### WHAT IS NEEDED
Print every entry exactly as it appears, but skip the pictures.

[Saved entries]
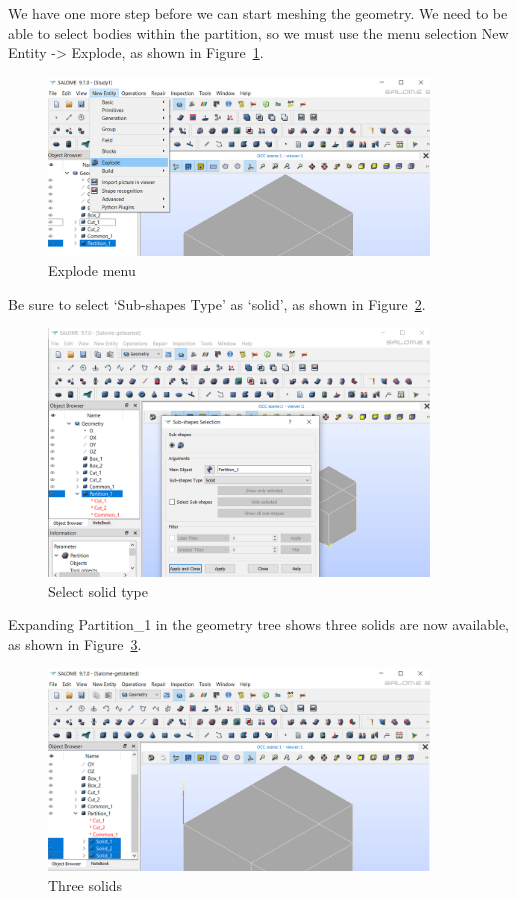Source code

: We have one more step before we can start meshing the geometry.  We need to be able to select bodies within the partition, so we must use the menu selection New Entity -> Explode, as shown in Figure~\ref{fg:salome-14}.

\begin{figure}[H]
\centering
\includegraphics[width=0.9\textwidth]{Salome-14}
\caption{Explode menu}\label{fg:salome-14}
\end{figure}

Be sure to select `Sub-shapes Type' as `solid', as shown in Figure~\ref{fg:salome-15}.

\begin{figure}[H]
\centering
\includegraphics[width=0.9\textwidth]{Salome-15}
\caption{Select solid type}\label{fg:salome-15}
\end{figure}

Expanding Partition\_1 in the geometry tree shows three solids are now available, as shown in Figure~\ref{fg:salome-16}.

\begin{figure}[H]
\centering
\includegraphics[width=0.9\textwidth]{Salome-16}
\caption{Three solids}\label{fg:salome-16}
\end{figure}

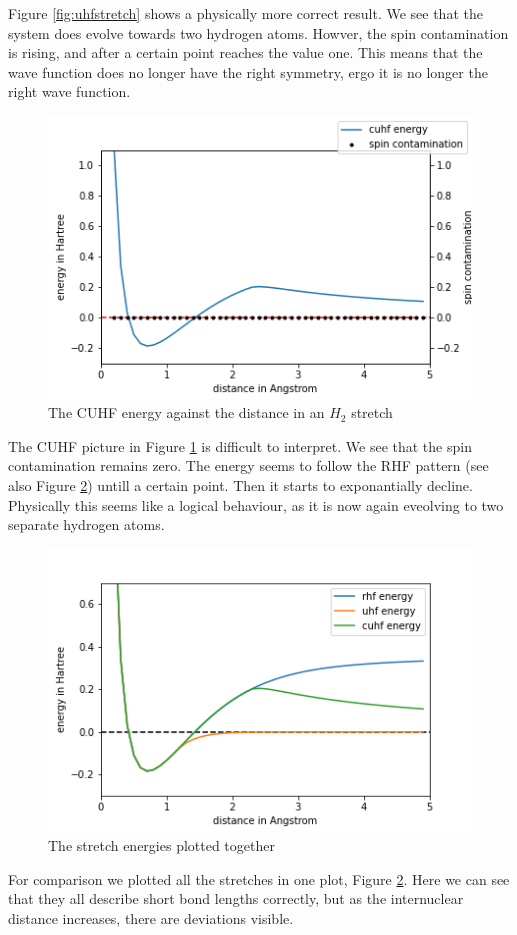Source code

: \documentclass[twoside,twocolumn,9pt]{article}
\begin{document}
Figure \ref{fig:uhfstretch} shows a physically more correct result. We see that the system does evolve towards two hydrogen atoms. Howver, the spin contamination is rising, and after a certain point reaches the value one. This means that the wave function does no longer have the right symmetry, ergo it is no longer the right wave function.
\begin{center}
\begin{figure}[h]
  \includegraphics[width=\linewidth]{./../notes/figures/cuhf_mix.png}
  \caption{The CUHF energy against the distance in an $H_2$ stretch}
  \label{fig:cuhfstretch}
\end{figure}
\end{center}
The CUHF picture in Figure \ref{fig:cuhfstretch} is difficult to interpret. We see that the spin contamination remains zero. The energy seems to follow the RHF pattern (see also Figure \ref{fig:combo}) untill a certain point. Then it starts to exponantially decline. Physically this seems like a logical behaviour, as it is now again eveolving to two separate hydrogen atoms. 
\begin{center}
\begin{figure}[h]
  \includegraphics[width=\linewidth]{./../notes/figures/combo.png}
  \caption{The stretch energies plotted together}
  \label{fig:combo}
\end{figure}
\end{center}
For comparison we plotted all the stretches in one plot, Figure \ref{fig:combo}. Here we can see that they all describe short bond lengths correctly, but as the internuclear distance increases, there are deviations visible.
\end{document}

### REPLY
Source code

: We have one more step before we can start meshing the geometry.  We need to be able to select bodies within the partition, so we must use the menu selection New Entity -> Explode, as shown in Figure~\ref{fg:salome-14}.

\begin{figure}[H]
\centering
\includegraphics[width=0.9\textwidth]{Salome-14}
\caption{Explode menu}\label{fg:salome-14}
\end{figure}

Be sure to select `Sub-shapes Type' as `solid', as shown in Figure~\ref{fg:salome-15}.

\begin{figure}[H]
\centering
\includegraphics[width=0.9\textwidth]{Salome-15}
\caption{Select solid type}\label{fg:salome-15}
\end{figure}

Expanding Partition\_1 in the geometry tree shows three solids are now available, as shown in Figure~\ref{fg:salome-16}.

\begin{figure}[H]
\centering
\includegraphics[width=0.9\textwidth]{Salome-16}
\caption{Three solids}\label{fg:salome-16}
\end{figure}

Source code

: \documentclass[twoside,twocolumn,9pt]{article}
\begin{document}
Figure \ref{fig:uhfstretch} shows a physically more correct result. We see that the system does evolve towards two hydrogen atoms. Howver, the spin contamination is rising, and after a certain point reaches the value one. This means that the wave function does no longer have the right symmetry, ergo it is no longer the right wave function.
\begin{center}
\begin{figure}[h]
  \includegraphics[width=\linewidth]{./../notes/figures/cuhf_mix.png}
  \caption{The CUHF energy against the distance in an $H_2$ stretch}
  \label{fig:cuhfstretch}
\end{figure}
\end{center}
The CUHF picture in Figure \ref{fig:cuhfstretch} is difficult to interpret. We see that the spin contamination remains zero. The energy seems to follow the RHF pattern (see also Figure \ref{fig:combo}) untill a certain point. Then it starts to exponantially decline. Physically this seems like a logical behaviour, as it is now again eveolving to two separate hydrogen atoms. 
\begin{center}
\begin{figure}[h]
  \includegraphics[width=\linewidth]{./../notes/figures/combo.png}
  \caption{The stretch energies plotted together}
  \label{fig:combo}
\end{figure}
\end{center}
For comparison we plotted all the stretches in one plot, Figure \ref{fig:combo}. Here we can see that they all describe short bond lengths correctly, but as the internuclear distance increases, there are deviations visible.
\end{document}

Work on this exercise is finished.